On the TV is the news, and on the news is a story about a "heavy metal god"—or so says the caption scrolling beneath his picture—called, get this, "Wormwood Rot."
I make a sarcastic "clucking" sound—heavy metal is so dead—but Mom ignores me, glued to the set from her perch on the corner of the coffee table.
If she were any closer, she'd be a part of the actual newscast.
Wormwood Rot's picture is grainy but shows a sweaty blond guy, way past his prime, holding up two shiny wooden drumsticks—which look a lot younger than he does—as he prepares to pound heck out of a black drum set that gleams in front of his bulging pot belly.
On the biggest drum, facing a cheering crowd, are the words "Grave Dirt" written in—naturally—blood red lettering.
Hmm, now where have I heard that name before?
"Cheesy, much?" I quip, but Mom shoots me daggers, presses the mute button, and pulls me down next to her on the coffee table.
Wow . . . sitting down on the coffee table . . . with my mother?
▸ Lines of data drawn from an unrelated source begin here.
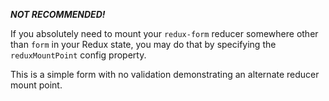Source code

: **_NOT RECOMMENDED!_**

If you absolutely need to mount your `redux-form` reducer somewhere other than
`form` in your Redux state, you may do that by specifying the `reduxMountPoint` config property.

This is a simple form with no validation demonstrating an alternate reducer mount point.
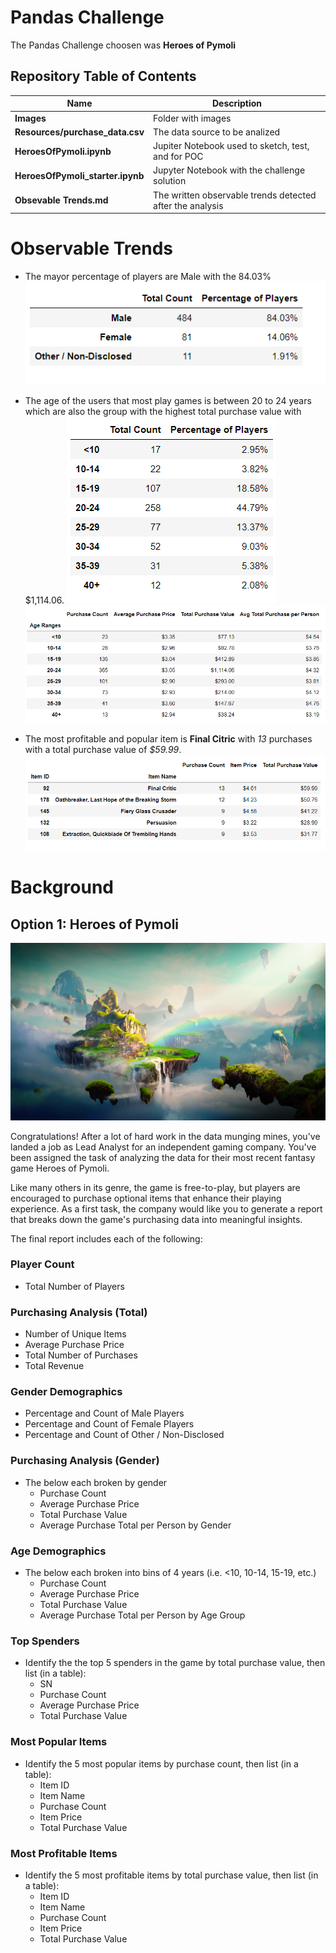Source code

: # Pandas Challenge

The Pandas Challenge choosen was **Heroes of Pymoli**

## Repository Table of Contents
|Name|Description|
|---|---|
|**Images**|Folder with images|
|**Resources/purchase_data.csv**|The data source to be analized|
|**HeroesOfPymoli.ipynb**| Jupiter Notebook used to sketch, test, and for POC|
|**HeroesOfPymoli_starter.ipynb**| Jupyter Notebook with the challenge solution|
|**Obsevable Trends.md**| The written observable trends detected after the analysis |


# Observable Trends

* The mayor percentage of players are Male with the 84.03%
![trend_1](HeroesOfPymoli/Images/trend_1.png)

* The age of the users that most play games is between 20 to 24 years which are also the group with the highest total purchase value with $1,114.06.
![trend_2](HeroesOfPymoli/Images/trend_2.png)
![trend_3](HeroesOfPymoli/Images/trend_3.png)

* The most profitable and popular item is **Final Citric** with *13* purchases with a total purchase value of *$59.99*.
![trend_4](HeroesOfPymoli/Images/trend_4.png)

# Background
## Option 1: Heroes of Pymoli

![Fantasy](HeroesOfPymoli/Images/Fantasy.png)

Congratulations! After a lot of hard work in the data munging mines, you've landed a job as Lead Analyst for an independent gaming company. You've been assigned the task of analyzing the data for their most recent fantasy game Heroes of Pymoli.

Like many others in its genre, the game is free-to-play, but players are encouraged to purchase optional items that enhance their playing experience. As a first task, the company would like you to generate a report that breaks down the game's purchasing data into meaningful insights.

The final report includes each of the following:

### Player Count

* Total Number of Players

### Purchasing Analysis (Total)

* Number of Unique Items
* Average Purchase Price
* Total Number of Purchases
* Total Revenue

### Gender Demographics

* Percentage and Count of Male Players
* Percentage and Count of Female Players
* Percentage and Count of Other / Non-Disclosed

### Purchasing Analysis (Gender)

* The below each broken by gender
  * Purchase Count
  * Average Purchase Price
  * Total Purchase Value
  * Average Purchase Total per Person by Gender

### Age Demographics

* The below each broken into bins of 4 years (i.e. &lt;10, 10-14, 15-19, etc.)
  * Purchase Count
  * Average Purchase Price
  * Total Purchase Value
  * Average Purchase Total per Person by Age Group

### Top Spenders

* Identify the the top 5 spenders in the game by total purchase value, then list (in a table):
  * SN
  * Purchase Count
  * Average Purchase Price
  * Total Purchase Value

### Most Popular Items

* Identify the 5 most popular items by purchase count, then list (in a table):
  * Item ID
  * Item Name
  * Purchase Count
  * Item Price
  * Total Purchase Value

### Most Profitable Items

* Identify the 5 most profitable items by total purchase value, then list (in a table):
  * Item ID
  * Item Name
  * Purchase Count
  * Item Price
  * Total Purchase Value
Now I know it must be a national holiday or something.
"Honey," she says, looking at me intently, her normally full, pink lips a thin gray line as she struggles for words. "I have a . . . confession to make."
"I knew it." I joke, inching away because, seriously, we're sitting way too close at this point. "You're not really a vegetarian! Does this mean you want me to toss some hamburger meat in the stir fry tonight—?"
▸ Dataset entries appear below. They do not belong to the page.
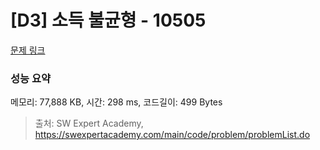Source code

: # [D3] 소득 불균형 - 10505 

[문제 링크](https://swexpertacademy.com/main/code/problem/problemDetail.do?contestProbId=AXNP4CvauaMDFAXS) 

### 성능 요약

메모리: 77,888 KB, 시간: 298 ms, 코드길이: 499 Bytes



> 출처: SW Expert Academy, https://swexpertacademy.com/main/code/problem/problemList.do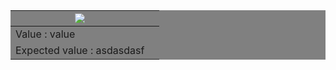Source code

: 
<div style="color:white;background-color:grey;">
<table>
  <thead>
    <tr>
      <th>
	  <img src="https://raw.githubusercontent.com/CheckmarxDev/ast-webapp/master/src/assets/svg/high_severity.svg?token=GHSAT0AAAAAABTPRFMYRU7JP5TE2Y4HGJT2YTMAA5Q"/></th>
      <th colspan="2"></th>
    </tr>
  </thead>
  <tbody>
    <tr>
      <td>Value : value</td>
    </tr>
    <tr>
      <!-- note that this row only has _one_ td, since the preceding row
                     takes up some of this row -->
      <td>Expected value : asdasdasf</td>
    </tr>
  </tbody>
</table>


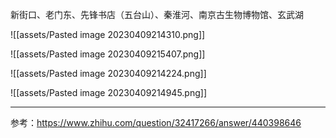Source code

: 

新街口、老门东、先锋书店（五台山）、秦淮河、南京古生物博物馆、玄武湖




![[assets/Pasted image 20230409214310.png]]


![[assets/Pasted image 20230409215407.png]]


![[assets/Pasted image 20230409214224.png]]






![[assets/Pasted image 20230409214945.png]]

---

参考：https://www.zhihu.com/question/32417266/answer/440398646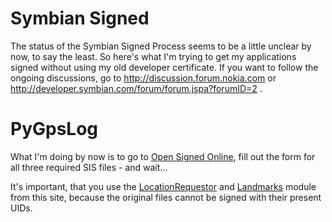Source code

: # Symbian Signed #

The status of the Symbian Signed Process seems to be a little unclear by now,
to say the least. So here's what I'm trying to get my applications signed without
using my old developer certificate. If you want to follow the ongoing discussions,
go to http://discussion.forum.nokia.com or http://developer.symbian.com/forum/forum.jspa?forumID=2 .

# PyGpsLog #

What I'm doing by now is to go to [Open Signed Online](https://www.symbiansigned.com/app/page/public/openSignedOnline.do),
fill out the form for all three required SIS files - and wait...

It's important, that you use the
[LocationRequestor](http://pygpslog.googlecode.com/files/LocationReq_3rd_unsigned.sis) and
[Landmarks](http://pygpslog.googlecode.com/files/Landmarks_3rd_unsigned.sis) module from this
site, because the original files cannot be signed with their present UIDs.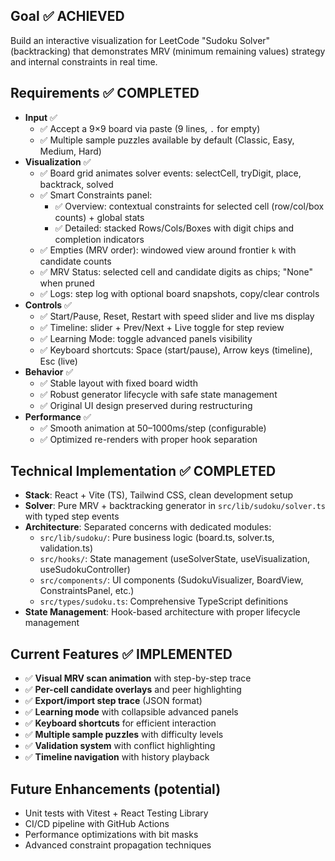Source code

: ## Goal ✅ ACHIEVED
Build an interactive visualization for LeetCode "Sudoku Solver" (backtracking) that demonstrates MRV (minimum remaining values) strategy and internal constraints in real time.

## Requirements ✅ COMPLETED
- **Input** ✅
  - ✅ Accept a 9×9 board via paste (9 lines, `.` for empty)
  - ✅ Multiple sample puzzles available by default (Classic, Easy, Medium, Hard)
- **Visualization** ✅
  - ✅ Board grid animates solver events: selectCell, tryDigit, place, backtrack, solved
  - ✅ Smart Constraints panel:
    - ✅ Overview: contextual constraints for selected cell (row/col/box counts) + global stats
    - ✅ Detailed: stacked Rows/Cols/Boxes with digit chips and completion indicators
  - ✅ Empties (MRV order): windowed view around frontier `k` with candidate counts
  - ✅ MRV Status: selected cell and candidate digits as chips; "None" when pruned
  - ✅ Logs: step log with optional board snapshots, copy/clear controls
- **Controls** ✅
  - ✅ Start/Pause, Reset, Restart with speed slider and live ms display
  - ✅ Timeline: slider + Prev/Next + Live toggle for step review
  - ✅ Learning Mode: toggle advanced panels visibility
  - ✅ Keyboard shortcuts: Space (start/pause), Arrow keys (timeline), Esc (live)
- **Behavior** ✅
  - ✅ Stable layout with fixed board width
  - ✅ Robust generator lifecycle with safe state management
  - ✅ Original UI design preserved during restructuring
- **Performance** ✅
  - ✅ Smooth animation at 50–1000ms/step (configurable)
  - ✅ Optimized re-renders with proper hook separation

## Technical Implementation ✅ COMPLETED
- **Stack**: React + Vite (TS), Tailwind CSS, clean development setup
- **Solver**: Pure MRV + backtracking generator in `src/lib/sudoku/solver.ts` with typed step events
- **Architecture**: Separated concerns with dedicated modules:
  - `src/lib/sudoku/`: Pure business logic (board.ts, solver.ts, validation.ts)
  - `src/hooks/`: State management (useSolverState, useVisualization, useSudokuController)
  - `src/components/`: UI components (SudokuVisualizer, BoardView, ConstraintsPanel, etc.)
  - `src/types/sudoku.ts`: Comprehensive TypeScript definitions
- **State Management**: Hook-based architecture with proper lifecycle management

## Current Features ✅ IMPLEMENTED
- ✅ **Visual MRV scan animation** with step-by-step trace
- ✅ **Per-cell candidate overlays** and peer highlighting
- ✅ **Export/import step trace** (JSON format)
- ✅ **Learning mode** with collapsible advanced panels
- ✅ **Keyboard shortcuts** for efficient interaction
- ✅ **Multiple sample puzzles** with difficulty levels
- ✅ **Validation system** with conflict highlighting
- ✅ **Timeline navigation** with history playback

## Future Enhancements (potential)
- Unit tests with Vitest + React Testing Library
- CI/CD pipeline with GitHub Actions
- Performance optimizations with bit masks
- Advanced constraint propagation techniques
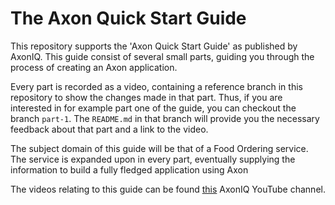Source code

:# The Axon Quick Start Guide 

This repository supports the 'Axon Quick Start Guide' as published by AxonIQ.
This guide consist of several small parts, guiding you through the process of creating an Axon application.

Every part is recorded as a video,
 containing a reference branch in this repository to show the changes made in that part.
Thus, if you are interested in for example part one of the guide, you can checkout the branch `part-1`.
The `README.md` in that branch will provide you the necessary feedback about that part and a link to the video. 
 
The subject domain of this guide will be that of a Food Ordering service.
The service is expanded upon in every part,
 eventually supplying the information to build a fully fledged application using Axon

The videos relating to this guide can be found [this](https://www.youtube.com/axoniq) AxonIQ YouTube channel.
"Becca!" She shouts. "That man, on the screen . . . he's not just another heavy metal god, honey. He's not just some stranger. He—well . . . he's your . . . your father."
"What?" I look between Mom and the TV, which is now showing a closed gate outside a big farmhouse where people are lighting candles and straightening framed pictures of the blond dude they keep calling Wormwood Rot. "When? How? Why?"
"Just, obviously, honey, it was a long time ago, in another lifetime and—"
"Can I meet him?" I ask, and by the look on her face, I surprise her. I dunno, maybe she thought I'd be mad or something.
I am shocked and mad, sure, okay—she never told me in seventeen whole years?—but that can wait.
For now, first things first.
If I've got a Dad, and his name is Wormwood Rot, and he's in some heavy metal rock band called Grave Dirt . . . then I'm definitely meeting him!
She stares at me awkwardly, and I'm about to ask again—maybe even insist—when she says, "Honey, why do you think he's on the news? Wormwood, I mean . . . your father? Becca, he's . . . dead."